Records from a dataset:
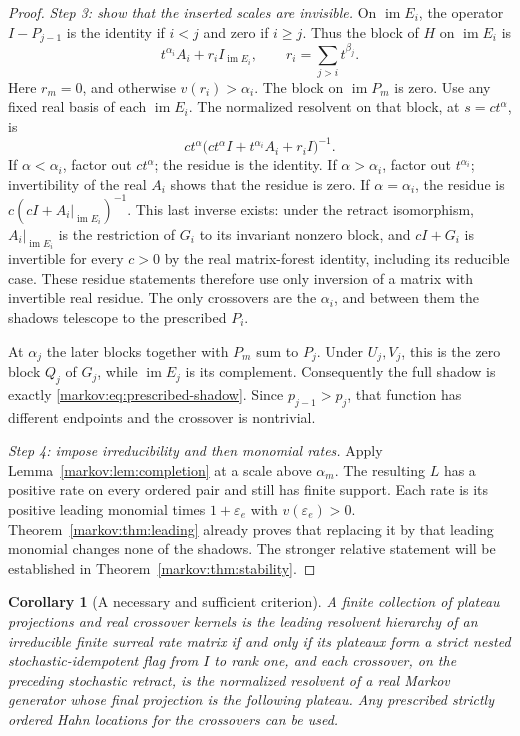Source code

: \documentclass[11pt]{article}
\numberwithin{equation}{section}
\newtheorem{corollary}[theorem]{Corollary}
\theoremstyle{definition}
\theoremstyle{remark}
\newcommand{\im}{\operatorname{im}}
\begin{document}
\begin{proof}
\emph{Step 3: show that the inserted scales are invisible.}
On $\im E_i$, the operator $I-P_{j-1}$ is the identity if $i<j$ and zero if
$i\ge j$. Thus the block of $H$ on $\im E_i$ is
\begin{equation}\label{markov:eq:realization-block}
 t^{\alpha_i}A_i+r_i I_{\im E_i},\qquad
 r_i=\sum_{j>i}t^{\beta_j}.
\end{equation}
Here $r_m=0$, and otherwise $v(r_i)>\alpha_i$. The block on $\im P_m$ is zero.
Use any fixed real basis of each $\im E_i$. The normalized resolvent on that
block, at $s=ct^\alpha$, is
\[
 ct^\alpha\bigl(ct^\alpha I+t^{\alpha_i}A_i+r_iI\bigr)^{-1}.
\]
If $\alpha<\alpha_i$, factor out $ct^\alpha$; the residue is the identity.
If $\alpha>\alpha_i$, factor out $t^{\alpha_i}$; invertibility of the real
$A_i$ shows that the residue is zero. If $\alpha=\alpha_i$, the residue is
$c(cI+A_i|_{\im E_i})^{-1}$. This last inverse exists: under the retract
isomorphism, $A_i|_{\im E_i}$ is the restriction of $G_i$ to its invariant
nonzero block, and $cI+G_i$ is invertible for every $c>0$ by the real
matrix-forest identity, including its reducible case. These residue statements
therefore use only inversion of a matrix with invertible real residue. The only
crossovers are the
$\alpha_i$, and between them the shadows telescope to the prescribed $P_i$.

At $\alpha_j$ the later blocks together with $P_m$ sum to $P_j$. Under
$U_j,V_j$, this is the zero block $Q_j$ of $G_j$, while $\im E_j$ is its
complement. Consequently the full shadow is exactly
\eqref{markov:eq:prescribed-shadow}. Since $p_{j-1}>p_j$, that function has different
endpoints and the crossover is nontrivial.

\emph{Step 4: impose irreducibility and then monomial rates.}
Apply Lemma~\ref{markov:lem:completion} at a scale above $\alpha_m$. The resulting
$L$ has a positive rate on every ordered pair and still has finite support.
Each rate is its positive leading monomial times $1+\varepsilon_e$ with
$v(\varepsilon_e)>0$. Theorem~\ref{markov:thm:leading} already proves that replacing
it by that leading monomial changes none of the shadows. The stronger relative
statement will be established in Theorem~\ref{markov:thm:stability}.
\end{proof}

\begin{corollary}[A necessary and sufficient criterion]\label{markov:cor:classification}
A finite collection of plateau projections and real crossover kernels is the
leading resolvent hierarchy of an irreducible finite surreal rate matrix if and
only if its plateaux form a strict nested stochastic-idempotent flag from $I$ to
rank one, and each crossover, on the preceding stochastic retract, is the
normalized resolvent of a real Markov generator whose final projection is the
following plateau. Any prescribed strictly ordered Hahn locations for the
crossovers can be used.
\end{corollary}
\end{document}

#### Task directions:
In the entries above, the lines between the one holding "If $\alpha<\alpha_i$, factor" and the one holding "crossovers are the", inclusive, are to be printed exactly as written, and those alone.

#### Solution for this task:
If $\alpha<\alpha_i$, factor out $ct^\alpha$; the residue is the identity.
If $\alpha>\alpha_i$, factor out $t^{\alpha_i}$; invertibility of the real
$A_i$ shows that the residue is zero. If $\alpha=\alpha_i$, the residue is
$c(cI+A_i|_{\im E_i})^{-1}$. This last inverse exists: under the retract
isomorphism, $A_i|_{\im E_i}$ is the restriction of $G_i$ to its invariant
nonzero block, and $cI+G_i$ is invertible for every $c>0$ by the real
matrix-forest identity, including its reducible case. These residue statements
therefore use only inversion of a matrix with invertible real residue. The only
crossovers are the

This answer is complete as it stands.